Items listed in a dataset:

►

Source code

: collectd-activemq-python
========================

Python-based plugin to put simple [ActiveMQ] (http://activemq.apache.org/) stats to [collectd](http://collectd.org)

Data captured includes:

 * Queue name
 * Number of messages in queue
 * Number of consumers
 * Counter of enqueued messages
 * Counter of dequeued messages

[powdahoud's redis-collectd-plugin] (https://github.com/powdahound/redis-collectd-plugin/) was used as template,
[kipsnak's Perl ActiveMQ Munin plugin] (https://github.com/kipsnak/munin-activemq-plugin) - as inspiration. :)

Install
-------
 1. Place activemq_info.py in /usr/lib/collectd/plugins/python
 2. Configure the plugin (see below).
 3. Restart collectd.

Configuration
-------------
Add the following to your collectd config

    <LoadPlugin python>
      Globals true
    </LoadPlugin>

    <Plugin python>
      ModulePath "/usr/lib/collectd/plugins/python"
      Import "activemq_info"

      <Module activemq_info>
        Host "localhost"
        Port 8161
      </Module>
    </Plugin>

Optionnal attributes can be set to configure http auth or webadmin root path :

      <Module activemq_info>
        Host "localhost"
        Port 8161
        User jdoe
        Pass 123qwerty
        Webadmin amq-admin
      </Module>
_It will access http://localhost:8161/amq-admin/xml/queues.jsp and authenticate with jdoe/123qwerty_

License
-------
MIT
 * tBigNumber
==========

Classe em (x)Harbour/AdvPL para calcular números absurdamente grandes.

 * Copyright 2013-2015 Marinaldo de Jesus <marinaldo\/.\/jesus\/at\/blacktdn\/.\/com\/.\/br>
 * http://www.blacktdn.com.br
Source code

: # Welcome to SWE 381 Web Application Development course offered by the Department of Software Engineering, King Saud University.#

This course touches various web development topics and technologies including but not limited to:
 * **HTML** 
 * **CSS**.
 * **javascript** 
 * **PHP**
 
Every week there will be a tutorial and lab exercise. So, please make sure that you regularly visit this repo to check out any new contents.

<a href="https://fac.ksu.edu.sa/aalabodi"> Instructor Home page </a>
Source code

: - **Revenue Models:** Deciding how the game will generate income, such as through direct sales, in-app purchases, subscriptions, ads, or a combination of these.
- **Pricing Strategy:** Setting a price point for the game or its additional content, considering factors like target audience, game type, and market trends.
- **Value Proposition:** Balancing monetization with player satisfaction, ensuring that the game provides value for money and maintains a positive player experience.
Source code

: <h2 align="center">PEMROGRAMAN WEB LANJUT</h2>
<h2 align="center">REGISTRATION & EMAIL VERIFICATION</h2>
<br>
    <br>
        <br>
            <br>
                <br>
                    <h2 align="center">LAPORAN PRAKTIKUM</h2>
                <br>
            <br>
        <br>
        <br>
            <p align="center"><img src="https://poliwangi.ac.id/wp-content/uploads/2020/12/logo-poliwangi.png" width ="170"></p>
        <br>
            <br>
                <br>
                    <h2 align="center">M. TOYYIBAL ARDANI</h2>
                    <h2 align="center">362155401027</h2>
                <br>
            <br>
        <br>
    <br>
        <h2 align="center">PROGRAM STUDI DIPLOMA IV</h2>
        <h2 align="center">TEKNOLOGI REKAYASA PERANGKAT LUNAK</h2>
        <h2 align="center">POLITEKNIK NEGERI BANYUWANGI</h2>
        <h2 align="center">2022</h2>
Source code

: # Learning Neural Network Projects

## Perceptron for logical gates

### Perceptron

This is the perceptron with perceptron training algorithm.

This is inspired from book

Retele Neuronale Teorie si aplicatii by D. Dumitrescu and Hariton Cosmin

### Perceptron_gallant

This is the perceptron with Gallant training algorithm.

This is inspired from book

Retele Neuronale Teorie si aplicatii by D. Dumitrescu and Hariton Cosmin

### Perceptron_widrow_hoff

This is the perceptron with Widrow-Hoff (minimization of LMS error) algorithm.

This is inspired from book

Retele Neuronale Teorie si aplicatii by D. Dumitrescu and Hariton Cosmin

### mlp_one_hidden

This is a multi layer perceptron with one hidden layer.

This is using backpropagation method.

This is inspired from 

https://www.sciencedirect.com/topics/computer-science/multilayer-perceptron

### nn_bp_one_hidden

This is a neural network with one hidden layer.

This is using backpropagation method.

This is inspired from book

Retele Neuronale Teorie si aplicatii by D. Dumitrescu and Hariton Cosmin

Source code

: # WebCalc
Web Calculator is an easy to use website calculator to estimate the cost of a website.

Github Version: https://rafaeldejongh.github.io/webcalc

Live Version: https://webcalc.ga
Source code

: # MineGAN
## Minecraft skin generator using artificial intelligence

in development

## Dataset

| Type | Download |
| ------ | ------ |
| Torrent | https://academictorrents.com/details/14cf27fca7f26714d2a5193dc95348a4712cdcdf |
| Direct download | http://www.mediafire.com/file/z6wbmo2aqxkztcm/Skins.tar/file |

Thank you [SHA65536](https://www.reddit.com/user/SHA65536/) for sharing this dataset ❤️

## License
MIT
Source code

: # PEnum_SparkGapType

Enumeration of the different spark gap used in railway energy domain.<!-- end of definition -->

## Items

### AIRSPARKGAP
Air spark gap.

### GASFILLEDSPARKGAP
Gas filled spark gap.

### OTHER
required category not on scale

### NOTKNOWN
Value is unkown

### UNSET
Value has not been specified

◄

| About this exercise |
Could you transcribe all of the entries exactly, leaving nothing out?

| Response |
Source code

: collectd-activemq-python
========================

Python-based plugin to put simple [ActiveMQ] (http://activemq.apache.org/) stats to [collectd](http://collectd.org)

Data captured includes:

 * Queue name
 * Number of messages in queue
 * Number of consumers
 * Counter of enqueued messages
 * Counter of dequeued messages

[powdahoud's redis-collectd-plugin] (https://github.com/powdahound/redis-collectd-plugin/) was used as template,
[kipsnak's Perl ActiveMQ Munin plugin] (https://github.com/kipsnak/munin-activemq-plugin) - as inspiration. :)

Install
-------
 1. Place activemq_info.py in /usr/lib/collectd/plugins/python
 2. Configure the plugin (see below).
 3. Restart collectd.

Configuration
-------------
Add the following to your collectd config

    <LoadPlugin python>
      Globals true
    </LoadPlugin>

    <Plugin python>
      ModulePath "/usr/lib/collectd/plugins/python"
      Import "activemq_info"

      <Module activemq_info>
        Host "localhost"
        Port 8161
      </Module>
    </Plugin>

Optionnal attributes can be set to configure http auth or webadmin root path :

      <Module activemq_info>
        Host "localhost"
        Port 8161
        User jdoe
        Pass 123qwerty
        Webadmin amq-admin
      </Module>
_It will access http://localhost:8161/amq-admin/xml/queues.jsp and authenticate with jdoe/123qwerty_

License
-------
MIT
 * tBigNumber
==========

Classe em (x)Harbour/AdvPL para calcular números absurdamente grandes.

 * Copyright 2013-2015 Marinaldo de Jesus <marinaldo\/.\/jesus\/at\/blacktdn\/.\/com\/.\/br>
 * http://www.blacktdn.com.br
Source code

: # Welcome to SWE 381 Web Application Development course offered by the Department of Software Engineering, King Saud University.#

This course touches various web development topics and technologies including but not limited to:
 * **HTML** 
 * **CSS**.
 * **javascript** 
 * **PHP**
 
Every week there will be a tutorial and lab exercise. So, please make sure that you regularly visit this repo to check out any new contents.

<a href="https://fac.ksu.edu.sa/aalabodi"> Instructor Home page </a>
Source code

: - **Revenue Models:** Deciding how the game will generate income, such as through direct sales, in-app purchases, subscriptions, ads, or a combination of these.
- **Pricing Strategy:** Setting a price point for the game or its additional content, considering factors like target audience, game type, and market trends.
- **Value Proposition:** Balancing monetization with player satisfaction, ensuring that the game provides value for money and maintains a positive player experience.
Source code

: <h2 align="center">PEMROGRAMAN WEB LANJUT</h2>
<h2 align="center">REGISTRATION & EMAIL VERIFICATION</h2>
<br>
    <br>
        <br>
            <br>
                <br>
                    <h2 align="center">LAPORAN PRAKTIKUM</h2>
                <br>
            <br>
        <br>
        <br>
            <p align="center"><img src="https://poliwangi.ac.id/wp-content/uploads/2020/12/logo-poliwangi.png" width ="170"></p>
        <br>
            <br>
                <br>
                    <h2 align="center">M. TOYYIBAL ARDANI</h2>
                    <h2 align="center">362155401027</h2>
                <br>
            <br>
        <br>
    <br>
        <h2 align="center">PROGRAM STUDI DIPLOMA IV</h2>
        <h2 align="center">TEKNOLOGI REKAYASA PERANGKAT LUNAK</h2>
        <h2 align="center">POLITEKNIK NEGERI BANYUWANGI</h2>
        <h2 align="center">2022</h2>
Source code

: # Learning Neural Network Projects

## Perceptron for logical gates

### Perceptron

This is the perceptron with perceptron training algorithm.

This is inspired from book

Retele Neuronale Teorie si aplicatii by D. Dumitrescu and Hariton Cosmin

### Perceptron_gallant

This is the perceptron with Gallant training algorithm.

This is inspired from book

Retele Neuronale Teorie si aplicatii by D. Dumitrescu and Hariton Cosmin

### Perceptron_widrow_hoff

This is the perceptron with Widrow-Hoff (minimization of LMS error) algorithm.

This is inspired from book

Retele Neuronale Teorie si aplicatii by D. Dumitrescu and Hariton Cosmin

### mlp_one_hidden

This is a multi layer perceptron with one hidden layer.

This is using backpropagation method.

This is inspired from 

https://www.sciencedirect.com/topics/computer-science/multilayer-perceptron

### nn_bp_one_hidden

This is a neural network with one hidden layer.

This is using backpropagation method.

This is inspired from book

Retele Neuronale Teorie si aplicatii by D. Dumitrescu and Hariton Cosmin

Source code

: # WebCalc
Web Calculator is an easy to use website calculator to estimate the cost of a website.

Github Version: https://rafaeldejongh.github.io/webcalc

Live Version: https://webcalc.ga
Source code

: # MineGAN
## Minecraft skin generator using artificial intelligence

in development

## Dataset

| Type | Download |
| ------ | ------ |
| Torrent | https://academictorrents.com/details/14cf27fca7f26714d2a5193dc95348a4712cdcdf |
| Direct download | http://www.mediafire.com/file/z6wbmo2aqxkztcm/Skins.tar/file |

Thank you [SHA65536](https://www.reddit.com/user/SHA65536/) for sharing this dataset ❤️

## License
MIT
Source code

: # PEnum_SparkGapType

Enumeration of the different spark gap used in railway energy domain.<!-- end of definition -->

## Items

### AIRSPARKGAP
Air spark gap.

### GASFILLEDSPARKGAP
Gas filled spark gap.

### OTHER
required category not on scale

### NOTKNOWN
Value is unkown

### UNSET
Value has not been specified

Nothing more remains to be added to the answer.